### Task directions
Each entry that follows should be retyped exactly.

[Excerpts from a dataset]
------------------------------
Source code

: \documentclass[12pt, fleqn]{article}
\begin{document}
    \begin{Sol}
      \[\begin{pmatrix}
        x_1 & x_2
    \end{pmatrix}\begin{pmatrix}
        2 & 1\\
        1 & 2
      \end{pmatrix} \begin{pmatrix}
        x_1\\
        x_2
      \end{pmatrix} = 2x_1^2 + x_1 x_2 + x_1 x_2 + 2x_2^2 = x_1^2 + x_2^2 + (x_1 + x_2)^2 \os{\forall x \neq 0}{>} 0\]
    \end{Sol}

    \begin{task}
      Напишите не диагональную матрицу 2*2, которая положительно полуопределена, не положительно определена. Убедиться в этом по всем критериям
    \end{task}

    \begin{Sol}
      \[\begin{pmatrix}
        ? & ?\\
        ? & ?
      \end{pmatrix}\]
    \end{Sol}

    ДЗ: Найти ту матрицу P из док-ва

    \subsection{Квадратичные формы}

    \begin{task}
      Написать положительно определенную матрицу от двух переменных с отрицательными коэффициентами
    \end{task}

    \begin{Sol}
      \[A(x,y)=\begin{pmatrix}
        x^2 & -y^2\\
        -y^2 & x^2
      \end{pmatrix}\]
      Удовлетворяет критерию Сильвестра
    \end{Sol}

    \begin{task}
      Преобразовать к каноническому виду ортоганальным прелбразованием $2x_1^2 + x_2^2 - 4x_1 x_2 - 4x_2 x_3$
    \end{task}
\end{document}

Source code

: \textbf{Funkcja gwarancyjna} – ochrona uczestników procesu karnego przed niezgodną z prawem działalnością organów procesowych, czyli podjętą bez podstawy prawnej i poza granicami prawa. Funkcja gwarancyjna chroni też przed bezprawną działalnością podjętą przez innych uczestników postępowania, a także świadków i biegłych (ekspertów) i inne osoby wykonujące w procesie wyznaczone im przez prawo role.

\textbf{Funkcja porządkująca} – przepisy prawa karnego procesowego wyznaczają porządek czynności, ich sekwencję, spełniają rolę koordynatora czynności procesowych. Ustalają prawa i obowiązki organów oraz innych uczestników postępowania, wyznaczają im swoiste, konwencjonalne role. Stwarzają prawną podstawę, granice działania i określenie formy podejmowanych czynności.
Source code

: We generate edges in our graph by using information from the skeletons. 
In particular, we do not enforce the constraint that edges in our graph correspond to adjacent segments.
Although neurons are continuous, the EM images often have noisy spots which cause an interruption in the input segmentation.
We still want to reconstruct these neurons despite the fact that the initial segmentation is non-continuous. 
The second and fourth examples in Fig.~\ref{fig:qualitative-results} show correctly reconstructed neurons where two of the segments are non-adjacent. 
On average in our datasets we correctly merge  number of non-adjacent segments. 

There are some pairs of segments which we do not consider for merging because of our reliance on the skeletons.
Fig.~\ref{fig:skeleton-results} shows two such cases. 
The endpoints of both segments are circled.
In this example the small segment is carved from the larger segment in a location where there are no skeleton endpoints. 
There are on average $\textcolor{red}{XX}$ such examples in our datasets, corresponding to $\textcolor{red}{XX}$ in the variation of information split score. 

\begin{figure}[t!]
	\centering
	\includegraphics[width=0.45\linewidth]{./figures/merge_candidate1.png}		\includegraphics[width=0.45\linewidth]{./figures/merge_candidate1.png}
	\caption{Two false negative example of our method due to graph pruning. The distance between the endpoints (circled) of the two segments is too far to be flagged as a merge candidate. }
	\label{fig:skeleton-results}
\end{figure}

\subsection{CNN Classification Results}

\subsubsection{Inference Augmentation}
------------------------------
### Task result
Source code

: \documentclass[12pt, fleqn]{article}
\begin{document}
    \begin{Sol}
      \[\begin{pmatrix}
        x_1 & x_2
    \end{pmatrix}\begin{pmatrix}
        2 & 1\\
        1 & 2
      \end{pmatrix} \begin{pmatrix}
        x_1\\
        x_2
      \end{pmatrix} = 2x_1^2 + x_1 x_2 + x_1 x_2 + 2x_2^2 = x_1^2 + x_2^2 + (x_1 + x_2)^2 \os{\forall x \neq 0}{>} 0\]
    \end{Sol}

    \begin{task}
      Напишите не диагональную матрицу 2*2, которая положительно полуопределена, не положительно определена. Убедиться в этом по всем критериям
    \end{task}

    \begin{Sol}
      \[\begin{pmatrix}
        ? & ?\\
        ? & ?
      \end{pmatrix}\]
    \end{Sol}

    ДЗ: Найти ту матрицу P из док-ва

    \subsection{Квадратичные формы}

    \begin{task}
      Написать положительно определенную матрицу от двух переменных с отрицательными коэффициентами
    \end{task}

    \begin{Sol}
      \[A(x,y)=\begin{pmatrix}
        x^2 & -y^2\\
        -y^2 & x^2
      \end{pmatrix}\]
      Удовлетворяет критерию Сильвестра
    \end{Sol}

    \begin{task}
      Преобразовать к каноническому виду ортоганальным прелбразованием $2x_1^2 + x_2^2 - 4x_1 x_2 - 4x_2 x_3$
    \end{task}
\end{document}

Source code

: \textbf{Funkcja gwarancyjna} – ochrona uczestników procesu karnego przed niezgodną z prawem działalnością organów procesowych, czyli podjętą bez podstawy prawnej i poza granicami prawa. Funkcja gwarancyjna chroni też przed bezprawną działalnością podjętą przez innych uczestników postępowania, a także świadków i biegłych (ekspertów) i inne osoby wykonujące w procesie wyznaczone im przez prawo role.

\textbf{Funkcja porządkująca} – przepisy prawa karnego procesowego wyznaczają porządek czynności, ich sekwencję, spełniają rolę koordynatora czynności procesowych. Ustalają prawa i obowiązki organów oraz innych uczestników postępowania, wyznaczają im swoiste, konwencjonalne role. Stwarzają prawną podstawę, granice działania i określenie formy podejmowanych czynności.
Source code

: We generate edges in our graph by using information from the skeletons. 
In particular, we do not enforce the constraint that edges in our graph correspond to adjacent segments.
Although neurons are continuous, the EM images often have noisy spots which cause an interruption in the input segmentation.
We still want to reconstruct these neurons despite the fact that the initial segmentation is non-continuous. 
The second and fourth examples in Fig.~\ref{fig:qualitative-results} show correctly reconstructed neurons where two of the segments are non-adjacent. 
On average in our datasets we correctly merge  number of non-adjacent segments. 

There are some pairs of segments which we do not consider for merging because of our reliance on the skeletons.
Fig.~\ref{fig:skeleton-results} shows two such cases. 
The endpoints of both segments are circled.
In this example the small segment is carved from the larger segment in a location where there are no skeleton endpoints. 
There are on average $\textcolor{red}{XX}$ such examples in our datasets, corresponding to $\textcolor{red}{XX}$ in the variation of information split score. 

\begin{figure}[t!]
	\centering
	\includegraphics[width=0.45\linewidth]{./figures/merge_candidate1.png}		\includegraphics[width=0.45\linewidth]{./figures/merge_candidate1.png}
	\caption{Two false negative example of our method due to graph pruning. The distance between the endpoints (circled) of the two segments is too far to be flagged as a merge candidate. }
	\label{fig:skeleton-results}
\end{figure}

\subsection{CNN Classification Results}

\subsubsection{Inference Augmentation}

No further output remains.